Numa estimativa um tanto rasa, Guedes acredita que a venda de to­dos os ativos da União vão render algo em torno de 400 bilhões de reais. Uma merreca, perto do que se paga todo ano a título de juros e amortização da dívida.

O Brasil ficará sem instrumen­tos para executar uma política de desenvolvimento nacional, e continuará devendo os tubos. E fazendo novas dívidas para pa­gar juros da dívida.

Paulo Guedes não informou, e nem lhe foi perguntado, se os adqui­rentes das estatais brasileiras pode­rão pagá-las com dinheiro tomado do BNDES a juros camaradas e com prazos a perder de vista. Não disse se os adquirentes poderão quitar a dívida com moedas pobres, como aconteceu durante o governo Fer­nando Henrique Cardoso.

Mas ainda que essas priva­tizações sejam marcadas pela maior lisura, ainda resta a ques­tão: como será erradicada a dí­vida remanescente. Uma dívida que está crescendo sempre mais e mais, que se retroalimenta, e que não tem contrapartida.

Auditora aposentada da Recei­ta Federal, Maria Lúcia Fatorel­li criou a Auditoria Cidadã da Dí­vida, onde todos os técnicos que ali trabalham, sob sua direção, nada recebem. A própria Lúcia é voluntária. Ela conhece todos os truques, todas as mumunhas, to­dos os trambiques relacionados à questão da dívida pública. Para ela, é o maior sistema de corrup­ção jamais montado em nosso país. É um sistema que transfere fraudulentamente para os gran­des bancos a parte substancial da riqueza brasileira. Dinheiro que nem fica no Brasil, já que boa par­te da dívida interna está nas mãos de estrangeiros. É uma dívida ex­terna nominada em reais.

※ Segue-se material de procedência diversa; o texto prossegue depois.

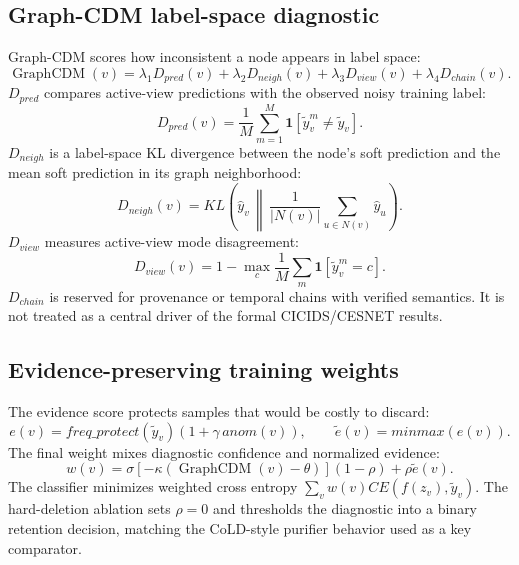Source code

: \documentclass[preprint,review,12pt]{elsarticle}
\begin{document}
\subsection{Graph-CDM label-space diagnostic}
Graph-CDM scores how inconsistent a node appears in label space:
\begin{equation}
\operatorname{GraphCDM}(v)=
\lambda_1D_{pred}(v)+\lambda_2D_{neigh}(v)+
\lambda_3D_{view}(v)+\lambda_4D_{chain}(v).
\end{equation}
$D_{pred}$ compares active-view predictions with the observed noisy training label:
\begin{equation}
D_{pred}(v)=\frac{1}{M}\sum_{m=1}^M
\mathbf{1}\left[\tilde y_v^m \ne \tilde y_v\right].
\end{equation}
$D_{neigh}$ is a label-space KL divergence between the node's soft prediction
and the mean soft prediction in its graph neighborhood:
\begin{equation}
D_{neigh}(v)=KL\left(\hat y_v\,\middle\|\,\frac{1}{|N(v)|}\sum_{u\in N(v)}\hat y_u\right).
\end{equation}
$D_{view}$ measures active-view mode disagreement:
\begin{equation}
D_{view}(v)=1-\max_c \frac{1}{M}\sum_m \mathbf{1}\left[\tilde y_v^m=c\right].
\end{equation}
$D_{chain}$ is reserved for provenance or temporal chains with verified
semantics. It is not treated as a central driver of the formal CICIDS/CESNET
results.

\subsection{Evidence-preserving training weights}
The evidence score protects samples that would be costly to discard:
\begin{equation}
e(v)=freq\_protect(\tilde y_v)\left(1+\gamma\,anom(v)\right),\qquad
\tilde e(v)=minmax(e(v)).
\end{equation}
The final weight mixes diagnostic confidence and normalized evidence:
\begin{equation}
w(v)=\sigma\left[-\kappa(\operatorname{GraphCDM}(v)-\theta)\right](1-\rho)
+\rho\tilde e(v).
\end{equation}
The classifier minimizes weighted cross entropy
$\sum_v w(v)CE(f(z_v),\tilde y_v)$. The hard-deletion ablation sets $\rho=0$ and
thresholds the diagnostic into a binary retention decision, matching the
CoLD-style purifier behavior used as a key comparator.
\end{document}
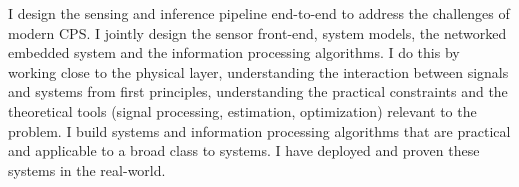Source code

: \documentclass[10pt]{article}
\begin{document}
I design the sensing and inference pipeline end-to-end to address the challenges of modern CPS. I jointly design the sensor front-end, system models, the networked embedded system and the information processing algorithms. I do this by working close to the physical layer, understanding the interaction between signals and systems from first principles, understanding the practical constraints and the theoretical tools (signal processing, estimation, optimization) relevant to the problem. 
I build systems and information processing algorithms that are practical and applicable to a broad class to systems. I have deployed and proven these systems in the real-world.

\end{document}
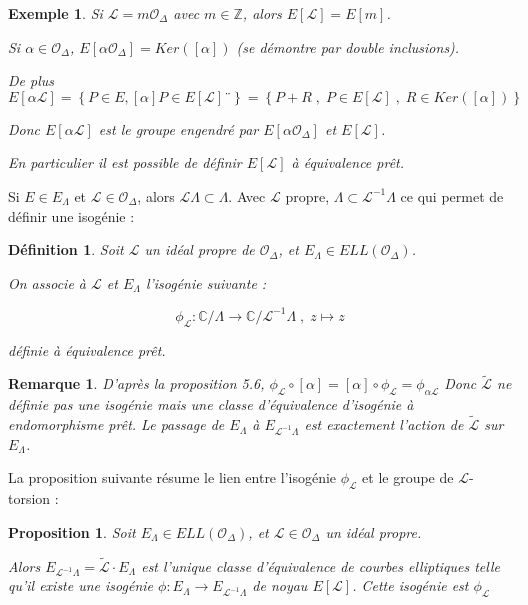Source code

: \documentclass{article}
\newcommand{\Z}[0]{\mathbb{Z}}
\newcommand{\C}[0]{\mathbb{C}}
\newcommand{\OR}[0]{\mathcal{O}}
\newcommand{\LR}[0]{\mathcal{L}}
\newcommand{\CL}[0]{\tilde{\LR}}
\newtheorem{Prop}[The]{Proposition}
\newtheorem{Def}[The]{Définition}
\newtheorem{Rem}[The]{Remarque}
\newtheorem{Ex}[The]{Exemple}
\begin{document}
\begin{Ex}
	
	Si $\LR = m\OR_{\Delta}$ avec $m\in\Z$, alors $E\left[ \LR\right] = E\left[ m\right] $.
	
	Si $\alpha\in\OR_{\Delta}$, $E[\alpha\OR_{\Delta}] = Ker([\alpha])$ (se démontre par double inclusions).
	
	De plus $E\left[ \alpha\LR\right] = \left\lbrace P\in E, [\alpha]P\in E\left[ \LR\right]¨\right\rbrace = \left\lbrace P + R \; , \; P\in E\left[ \LR\right] \; , \; R\in Ker\left( \left[ \alpha \right] \right) \right\rbrace $
	
	Donc $E\left[ \alpha\LR\right]$ est le groupe engendré par $E[\alpha\OR_{\Delta}]$ et $E\left[ \LR\right]$.
	
	En particulier il est possible de définir $E\left[ \LR\right]$ à équivalence prêt. 
	
\end{Ex}

Si $E\in E_{\Lambda}$ et $\LR\in\OR_{\Delta}$, alors $\LR\Lambda\subset\Lambda$. Avec $\LR$ propre, $\Lambda\subset\LR^{-1}\Lambda$ ce qui permet de définir une isogénie :

\begin{Def}
	
	Soit $\LR$ un idéal propre de $\OR_{\Delta}$, et $E_{\Lambda}\in ELL(\OR_{\Delta})$.
	
	On associe à $\LR$ et $E_{\Lambda}$ l'isogénie suivante :
	
	\begin{equation*}
		\phi_{\LR} : \C/\Lambda\rightarrow\C/\LR^{-1}\Lambda\; , \; z\mapsto z
	\end{equation*}
	
	définie à équivalence prêt. 
	
\end{Def}

\begin{Rem}
	D'après la proposition 5.6, $\phi_{\LR}\circ[\alpha] = [\alpha]\circ\phi_{\LR} = \phi_{\alpha\LR}$
	Donc $\CL$ ne définie pas une isogénie mais une classe d'équivalence d'isogénie à endomorphisme prêt. 
	Le passage de $E_{\Lambda}$ à $E_{\LR^{-1}\Lambda}$ est exactement l'action de $\CL$ sur $E_{\Lambda}$.
\end{Rem}

La proposition suivante résume le lien entre l'isogénie $\phi_{\LR}$ et le groupe de $\LR$-torsion :

\begin{Prop}
	
	Soit $E_{\Lambda}\in ELL(\OR_{\Delta})$, et $\LR\in\OR_{\Delta}$ un idéal propre. 
	
	Alors $E_{\LR^{-1}\Lambda} = \CL\cdot E_{\Lambda}$ est l'unique classe d'équivalence de courbes elliptiques telle qu'il existe une isogénie $\phi : E_{\Lambda}\rightarrow E_{\LR^{-1}\Lambda}$ de noyau $E\left[ \LR\right]$. Cette isogénie est $\phi_{\LR}$
	
\end{Prop}
\end{document}
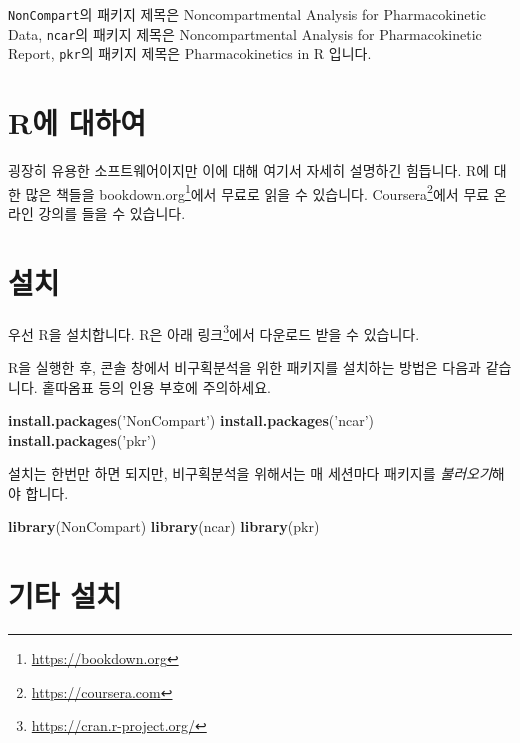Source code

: \documentclass[12pt,]{krantz}
\newenvironment{Shaded}{\begin{snugshade}}{\end{snugshade}}
\newcommand{\KeywordTok}[1]{\textcolor[rgb]{0.13,0.29,0.53}{\textbf{#1}}}
\newcommand{\StringTok}[1]{\textcolor[rgb]{0.31,0.60,0.02}{#1}}
\newcommand{\NormalTok}[1]{#1}
\let\rmarkdownfootnote\footnote%
\def\footnote{\protect\rmarkdownfootnote}
\theoremstyle{definition}
\theoremstyle{definition}
\theoremstyle{definition}
\theoremstyle{remark}
\begin{document}
\texttt{NonCompart}의 패키지 제목은 Noncompartmental Analysis for
Pharmacokinetic Data, \texttt{ncar}의 패키지 제목은 Noncompartmental
Analysis for Pharmacokinetic Report, \texttt{pkr}의 패키지 제목은
Pharmacokinetics in R 입니다.

\section{R에 대하여}\label{basic}

굉장히 유용한 소프트웨어이지만 이에 대해 여기서 자세히 설명하긴
힘듭니다. R에 대한 많은 책들을 bookdown.org\footnote{\url{https://bookdown.org}}에서
무료로 읽을 수 있습니다. Coursera\footnote{\url{https://coursera.com}}에서
무료 온라인 강의를 들을 수 있습니다.

\section{설치}\label{install}

우선 R을 설치합니다. R은 아래 링크\footnote{\url{https://cran.r-project.org/}}에서
다운로드 받을 수 있습니다.

R을 실행한 후, 콘솔 창에서 비구획분석을 위한 패키지를 설치하는 방법은
다음과 같습니다. 홑따옴표 등의 인용 부호에 주의하세요.

\begin{Shaded}
\begin{Highlighting}[]
\KeywordTok{install.packages}\NormalTok{(}\StringTok{'NonCompart'}\NormalTok{)}
\KeywordTok{install.packages}\NormalTok{(}\StringTok{'ncar'}\NormalTok{)}
\KeywordTok{install.packages}\NormalTok{(}\StringTok{'pkr'}\NormalTok{)}
\end{Highlighting}
\end{Shaded}

설치는 한번만 하면 되지만, 비구획분석을 위해서는 매 세션마다 패키지를
\emph{불러오기}해야 합니다.

\begin{Shaded}
\begin{Highlighting}[]
\KeywordTok{library}\NormalTok{(NonCompart)}
\KeywordTok{library}\NormalTok{(ncar)}
\KeywordTok{library}\NormalTok{(pkr)}
\end{Highlighting}
\end{Shaded}

\section{기타 설치}\label{-}
\end{document}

Enquanto o País de exaspera diante da “corrupção” dos políti­cos, que é coisa de trombadinha, o grande assalto às riquezas na­cionais acontece debaixo do na­riz de todos, sob o nome de dívida pública. Um crime que é diaria­mente denunciado por Maria Lú­cia Fatorelli, cuja voz solitária se perde no deserto.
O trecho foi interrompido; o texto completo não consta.